Até propor a linha de crédito via medida provisória, em março, e sancionar a proposta, em agosto, não havia passado pela cabeça de nenhuma autoridade do Executivo a ideia de definir critérios mínimos para as operações – nem mesmo a imposição de um teto para os juros de uma modalidade para pessoas que literalmente dependem de um programa de transferência de renda para se alimentar.
Entidades jurídicas e de defesa do consumidor pediram ao governo que realizasse estudos e ouvisse especialistas e a sociedade civil antes de regulamentar a proposta. Em um manifesto, elas alertaram que a concessão de crédito sem a análise real da capacidade de pagamento dos beneficiários era irresponsável e contrária ao ordenamento jurídico.
O governo poderia ter aproveitado a campanha para deixar a proposta morrer no esquecimento. Decidiu, no entanto, fixar um limite para os juros de 3,5% ao mês, ou 51,11% ao ano, maior que as taxas praticadas em consignados para trabalhadores do setor privado, do setor público, aposentados e pensionistas.
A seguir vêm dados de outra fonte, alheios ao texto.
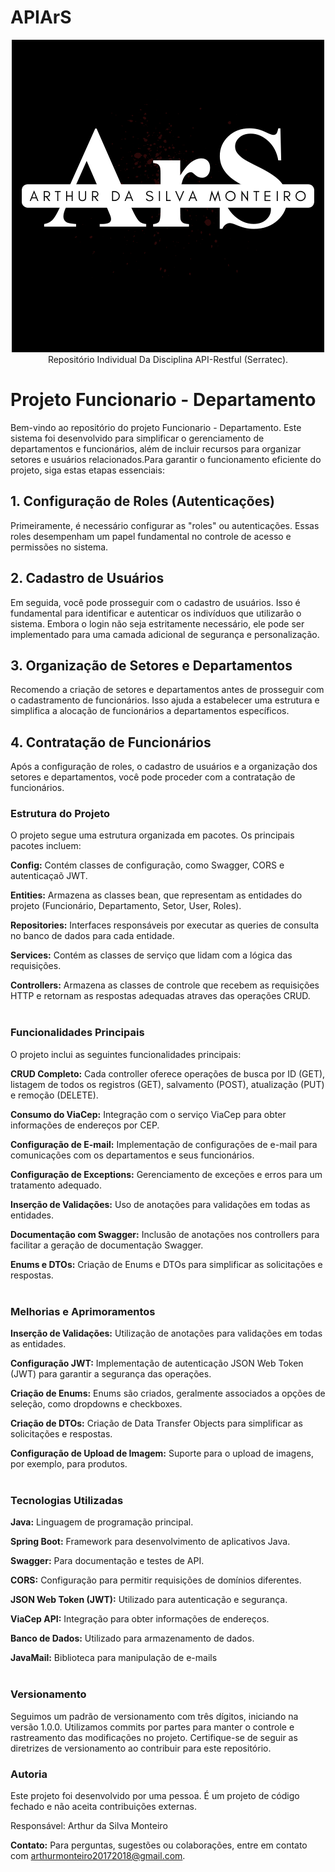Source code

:# APIArS
<div align="center">
  <img  src="./logo_individual.png">
</div>
<div align="center">
    Repositório Individual Da Disciplina API-Restful (Serratec).
</div>

# Projeto Funcionario - Departamento
Bem-vindo ao repositório do projeto Funcionario - Departamento. Este sistema foi desenvolvido para simplificar o gerenciamento de departamentos e funcionários, além de incluir recursos para organizar setores e usuários relacionados.Para garantir o funcionamento eficiente do projeto, siga estas etapas essenciais:

## 1. Configuração de Roles (Autenticações) 
Primeiramente, é necessário configurar as "roles" ou autenticações. Essas roles desempenham um papel fundamental no controle de acesso e permissões no sistema.

## 2. Cadastro de Usuários
Em seguida, você pode prosseguir com o cadastro de usuários. Isso é fundamental para identificar e autenticar os indivíduos que utilizarão o sistema. Embora o login não seja estritamente necessário, ele pode ser implementado para uma camada adicional de segurança e personalização.

## 3. Organização de Setores e Departamentos
Recomendo a criação de setores e departamentos antes de prosseguir com o cadastramento de funcionários. Isso ajuda a estabelecer uma estrutura e simplifica a alocação de funcionários a departamentos específicos.

## 4. Contratação de Funcionários
Após a configuração de roles, o cadastro de usuários e a organização dos setores e departamentos, você pode proceder com a contratação de funcionários. 

### Estrutura do Projeto
O projeto segue uma estrutura organizada em pacotes. Os principais pacotes incluem:

<strong>Config:</strong> Contém classes de configuração, como Swagger, CORS e autenticaçaõ JWT.

<strong>Entities:</strong> Armazena as classes bean, que representam as entidades do projeto (Funcionário, Departamento, Setor, User, Roles).

<strong>Repositories:</strong> Interfaces responsáveis por executar as queries de consulta no banco de dados para cada entidade.

<strong>Services:</strong> Contém as classes de serviço que lidam com a lógica das requisições.

<strong>Controllers:</strong> Armazena as classes de controle que recebem as requisições HTTP e retornam as respostas adequadas atraves das operações CRUD.
<br><br>

### Funcionalidades Principais

O projeto inclui as seguintes funcionalidades principais:

<strong>CRUD Completo:</strong> Cada controller oferece operações de busca por ID (GET), listagem de todos os registros (GET), salvamento (POST), atualização (PUT) e remoção (DELETE).

<strong>Consumo do ViaCep:</strong> Integração com o serviço ViaCep para obter informações de endereços por CEP.

<strong>Configuração de E-mail:</strong> Implementação de configurações de e-mail para comunicações com os departamentos e seus funcionários.

<strong>Configuração de Exceptions:</strong> Gerenciamento de exceções e erros para um tratamento adequado.

<strong>Inserção de Validações:</strong> Uso de anotações para validações em todas as entidades.

<strong>Documentação com Swagger:</strong> Inclusão de anotações nos controllers para facilitar a geração de documentação Swagger.

<strong>Enums e DTOs:</strong> Criação de Enums e DTOs para simplificar as solicitações e respostas.
<br><br>

### Melhorias e Aprimoramentos

<strong>Inserção de Validações:</strong> Utilização de anotações para validações em todas as entidades.

<strong>Configuração JWT:</strong> Implementação de autenticação JSON Web Token (JWT) para garantir a segurança das operações.

<strong>Criação de Enums:</strong> Enums são criados, geralmente associados a opções de seleção, como dropdowns e checkboxes.

<strong>Criação de DTOs:</strong> Criação de Data Transfer Objects para simplificar as solicitações e respostas.

<strong>Configuração de Upload de Imagem:</strong> Suporte para o upload de imagens, por exemplo, para produtos.
<br><br>

### Tecnologias Utilizadas

<strong>Java:</strong> Linguagem de programação principal.

<strong>Spring Boot:</strong> Framework para desenvolvimento de aplicativos Java.

<strong>Swagger:</strong> Para documentação e testes de API.

<strong>CORS:</strong> Configuração para permitir requisições de domínios diferentes.

<strong>JSON Web Token (JWT):</strong> Utilizado para autenticação e segurança.

<strong>ViaCep API:</strong> Integração para obter informações de endereços.

<strong>Banco de Dados:</strong> Utilizado para armazenamento de dados.

<strong>JavaMail:</strong> Biblioteca para manipulação de e-mails
<br><br>

### Versionamento

Seguimos um padrão de versionamento com três dígitos, iniciando na versão 1.0.0. Utilizamos commits por partes para manter o controle e rastreamento das modificações no projeto. Certifique-se de seguir as diretrizes de versionamento ao contribuir para este repositório.

### Autoria

Este projeto foi desenvolvido por uma pessoa. É um projeto de código fechado e não aceita contribuições externas.

Responsável: Arthur da Silva Monteiro

<strong>Contato:</strong>
Para perguntas, sugestões ou colaborações, entre em contato com arthurmonteiro20172018@gmail.com.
Limitou, também, o comprometimento da renda dos beneficiários a 40% do valor permanente do Auxílio Brasil – ou seja, R$ 400, e não os R$ 600 que valerão somente até o fim do ano.
Para o diretor executivo da Associação Nacional de Executivos de Finanças, Administração e Contabilidade (Anefac), Miguel Ribeiro de Oliveira, a linha de crédito continua a ser uma “temeridade”. Da forma como foi regulamentada, ela não resguarda nem mesmo o mínimo existencial, instituído por decreto publicado em julho para conter o superendividamento, que estabelece que uma renda de 25% do salário mínimo, ou R$ 303, deve ser preservada aos credores em qualquer renegociação de empréstimo.
O que chamou a atenção nesse arremedo de política pública não foram as críticas da Anefac e do Idec, que eram até esperadas, mas o desinteresse dos maiores bancos desde o momento em que a linha de crédito foi lançada. Quando até instituições financeiras, que pautam sua atuação pelo lucro, se recusam a aderir a uma proposta gestada pelo governo, é porque há algo muito errado com ela. Essa postura não se deu em razão da baixa remuneração ou temor de um calote. Ao contrário do governo, elas não quiseram assumir o risco reputacional de ofertar uma linha que explora sem pudor a parcela mais vulnerável da população. Como bem definiu o economista Ricardo Paes de Barros, um dos criadores do Bolsa Família, o consignado do Auxílio Brasil é mais uma evidência a corroborar o quanto o Estado se afastou dos mais pobres.